Ефим Дорош о Москве 20-х гг
В декабре 1924 года семья наша переехала в Москву. Мне представляется удачей — впервые увидеть древний русский город зимой. Снегу доставало и в нашем степном Елисаветграде, где в иную зиму вдоль домов зияли прорытые в сугробах траншеи. Однако в Москве, за Преображенской заставой, где мы поселились, снег соотносился с деревянными домиками и стоявшими над их крышами легкими смолистыми дымами; с зубчатой стеной и островерхой башней монастыря; с березами, свесившими коричневатые перепутавшиеся нити веток; с неспешно идущими из бани краснолицыми женщинами в валенках, под которыми поскрипывало и постанывало; с обитой рогожей дверью трактира, хлопавшей и выпускавшей наружу клубы остуженного пара; с приземистой колокольней и галками, срывавшимися с ее шатра при первом ударе колокола; с синими, в обручах, железными мерами; какими продавали антоновку и картошку, привезенные в розвальнях; с ночным костром на площади, освещавшим заиндевелые бороды приплясывающих извозчиков… И все вместе это создавало картину коренной России, знакомой по книгам Лескова, Бунина, Горького.
Владелец дома, где мы сняли квартиру, портной из волоколамских крестьян, светловолосый, слегка располневший, ходивший летом в валенках и сатиновой косоворотке и восклицавший при встречах “Почтеньице!”; его мать, сухая, ссутулившаяся, крепкая старуха, однажды ругнувшая при мне поросенка и попросившая Бога простить ей “черное” слово; его румяная и ласковая жена, за глаза называвшая мужа “хозяин”, “сам” (эти подробности останавливали мое внимание), — все они говорили нам “ты”, что на юге было бы грубостью, и речь их была тем самым московским говором, которым, как я с детства знал, восторгался Пушкин, которого я никогда прежде не слыхивал, наслаждаясь которым испытывал чувство, какое испытываешь в детстве, когда в день рождения тебе надарят подарков и ты знаешь, что их никто не отберет, они навсегда твои.
Я подружился с сыном булочника.
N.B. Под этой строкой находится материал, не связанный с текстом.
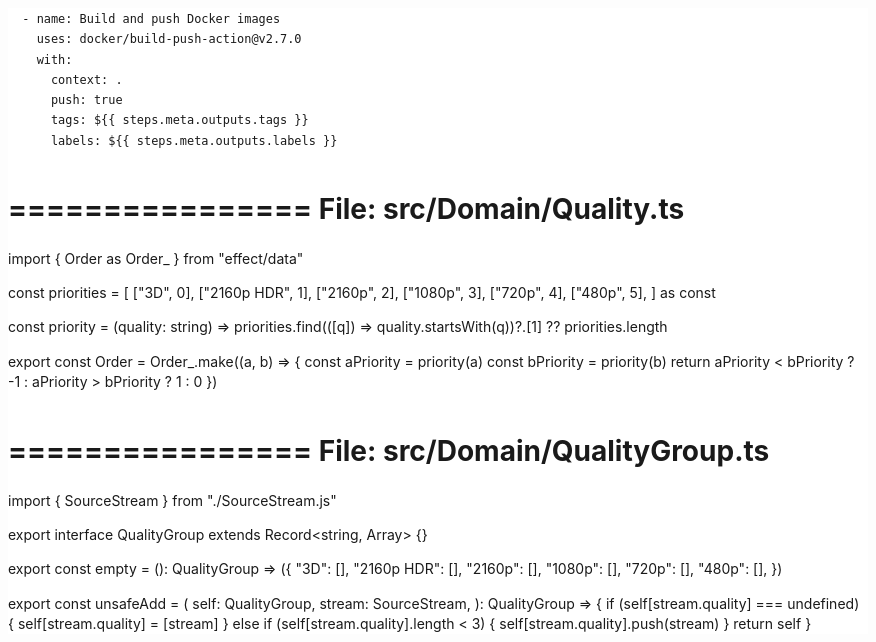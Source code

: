      - name: Build and push Docker images
        uses: docker/build-push-action@v2.7.0
        with:
          context: .
          push: true
          tags: ${{ steps.meta.outputs.tags }}
          labels: ${{ steps.meta.outputs.labels }}

================
File: src/Domain/Quality.ts
================
import { Order as Order\_ } from "effect/data"

const priorities = [
["3D", 0],
["2160p HDR", 1],
["2160p", 2],
["1080p", 3],
["720p", 4],
["480p", 5],
] as const

const priority = (quality: string) =>
priorities.find(([q]) => quality.startsWith(q))?.[1] ?? priorities.length

export const Order = Order\_.make<string>((a, b) => {
const aPriority = priority(a)
const bPriority = priority(b)
return aPriority < bPriority ? -1 : aPriority > bPriority ? 1 : 0
})

================
File: src/Domain/QualityGroup.ts
================
import { SourceStream } from "./SourceStream.js"

export interface QualityGroup extends Record<string, Array<SourceStream>> {}

export const empty = (): QualityGroup => ({
"3D": [],
"2160p HDR": [],
"2160p": [],
"1080p": [],
"720p": [],
"480p": [],
})

export const unsafeAdd = (
self: QualityGroup,
stream: SourceStream,
): QualityGroup => {
if (self[stream.quality] === undefined) {
self[stream.quality] = [stream]
} else if (self[stream.quality].length < 3) {
self[stream.quality].push(stream)
}
return self
}
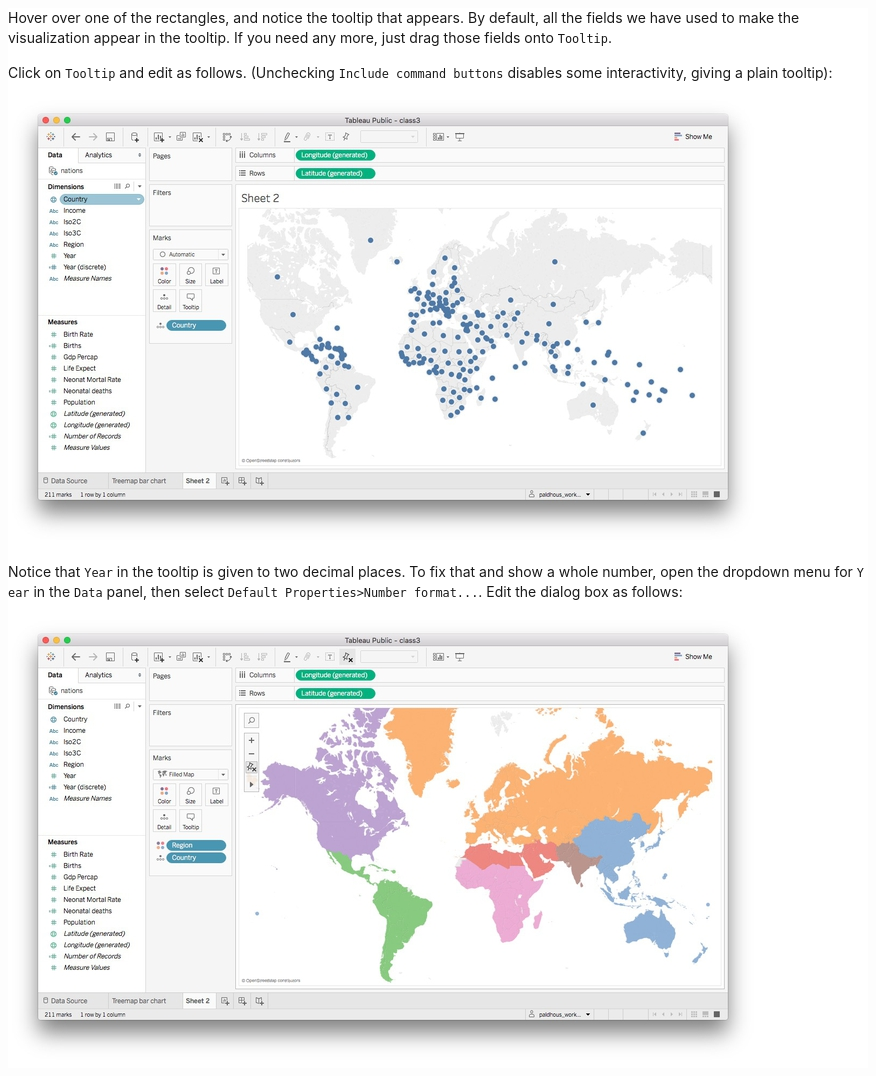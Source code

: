 Hover over one of the rectangles, and notice the tooltip that appears. By default, all the fields we have used to make the visualization appear in the tooltip. If you need any more, just drag those fields onto `Tooltip`.

Click on `Tooltip` and edit as follows. (Unchecking `Include command buttons` disables some interactivity, giving a plain tooltip):

![](./img/class3_19.jpg)

Notice that `Year` in the tooltip is given to two decimal places. To fix that and show a whole number, open the dropdown menu for `Year` in the `Data` panel, then select `Default Properties>Number format...`. Edit the dialog box as follows:

![](./img/class3_20.jpg)
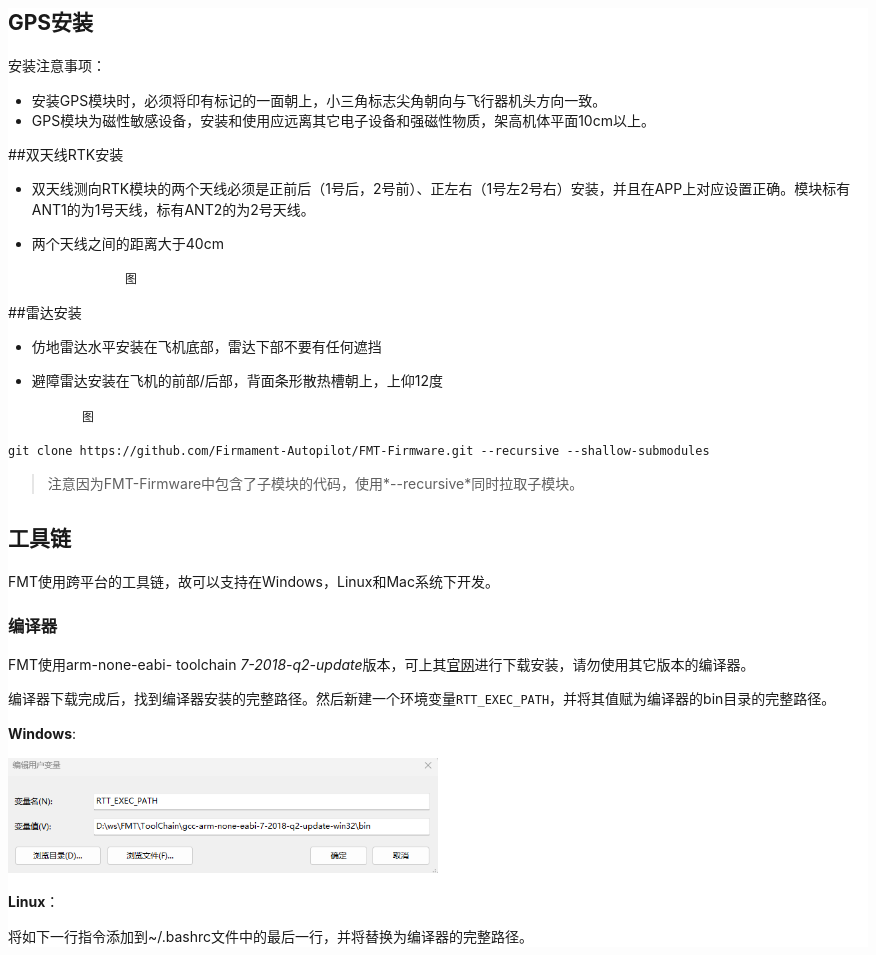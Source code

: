 ## GPS安装

安装注意事项：

-   安装GPS模块时，必须将印有标记的一面朝上，小三角标志尖角朝向与飞行器机头方向一致。
-   GPS模块为磁性敏感设备，安装和使用应远离其它电子设备和强磁性物质，架高机体平面10cm以上。

##双天线RTK安装

-   双天线测向RTK模块的两个天线必须是正前后（1号后，2号前）、正左右（1号左2号右）安装，并且在APP上对应设置正确。模块标有ANT1的为1号天线，标有ANT2的为2号天线。
-   两个天线之间的距离大于40cm


                     图

##雷达安装

-   仿地雷达水平安装在飞机底部，雷达下部不要有任何遮挡
-   避障雷达安装在飞机的前部/后部，背面条形散热槽朝上，上仰12度  



               图


               
```
git clone https://github.com/Firmament-Autopilot/FMT-Firmware.git --recursive --shallow-submodules
```

> 注意因为FMT-Firmware中包含了子模块的代码，使用*--recursive*同时拉取子模块。

## 工具链

FMT使用跨平台的工具链，故可以支持在Windows，Linux和Mac系统下开发。

### 编译器
FMT使用arm-none-eabi- toolchain *7-2018-q2-update*版本，可上其[官网](https://developer.arm.com/tools-and-software/open-source-software/developer-tools/gnu-toolchain/gnu-rm/downloads)进行下载安装，请勿使用其它版本的编译器。

编译器下载完成后，找到编译器安装的完整路径。然后新建一个环境变量`RTT_EXEC_PATH`，并将其值赋为编译器的bin目录的完整路径。

**Windows**:

<img src="figures/win_exec_path.png" width="50%">

**Linux**：

将如下一行指令添加到~/.bashrc文件中的最后一行，并将<your-compiler-path>替换为编译器的完整路径。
В доме у них, как, впрочем, и в том, где мы поселились, комнаты были разгорожены не достигавшими потолка переборками. Самой тесной и темной комнатой в квартире была спальня, где перед большими образами светились красные и зеленые лампадки. В холодных сенях пахло отхожим местом, а в комнатах — щами.
Примерно так было и в других здешних домах.
На масленицу ломовые извозчики и крестьяне из ближних деревень, убрав лошадей бумажными цветами и лентами, стоя во весь рост в дровнях, катали молодежь и женщин по Большой Черкизовской улице, широкой, как поле, с торчащими вдоль рыжей от навоза дороги телеграфными столбами и двухэтажными по преимуществу домами с кирпичным низом.
В течение всей зимы, по временам исчезая, ездил по нашим тихим улицам в легких розвальнях, запряженных обросшей лошаденкой и нагруженных кулями с древесным углем, черномазый, краснощекий малый, говорили, из Калужской губернии, кричавший: “Углей!.. Углей!..” От него пахло дымом, сухой рогожей, как я считал, лесным жильем.
По весне, когда оттаяли окна, да и открывать их стали, пока было солнце, я обнаружил, что в чайной, мимо которой я проходил каждый день, к потолку подвешены одна подле другой разных размеров клетки с птицами. Под клетками, схлебывая с блюдечек чай, который подавался в двух ярко расписанных, стоявших друг на дружке чайниках — большой с кипятком и маленький с заваркой, — сидели немолодые мужчины, слушали доносившиеся сверху свиристенье, щелканье, свист…
Вокруг было больше поросшей травой земли, чем даже в Елисаветграде, где все улицы были мощеные, больше деревьев, и не парковых — белых акаций, пирамидальных тополей, каштанов, — но берез и лип.
Я жил в Москве и одновременно как бы в деревне.
И не потому, что Черкизово за Преображенской заставой, хотя и находилось в черте города, по-старому именовалось селом. В Москве тех лет, исключая самый центр и пропахшие железом и каменноугольным дымом индустриальные кварталы, было много провинциального, деревенского, если иметь в виду не пашенную деревеньку, а торговое село.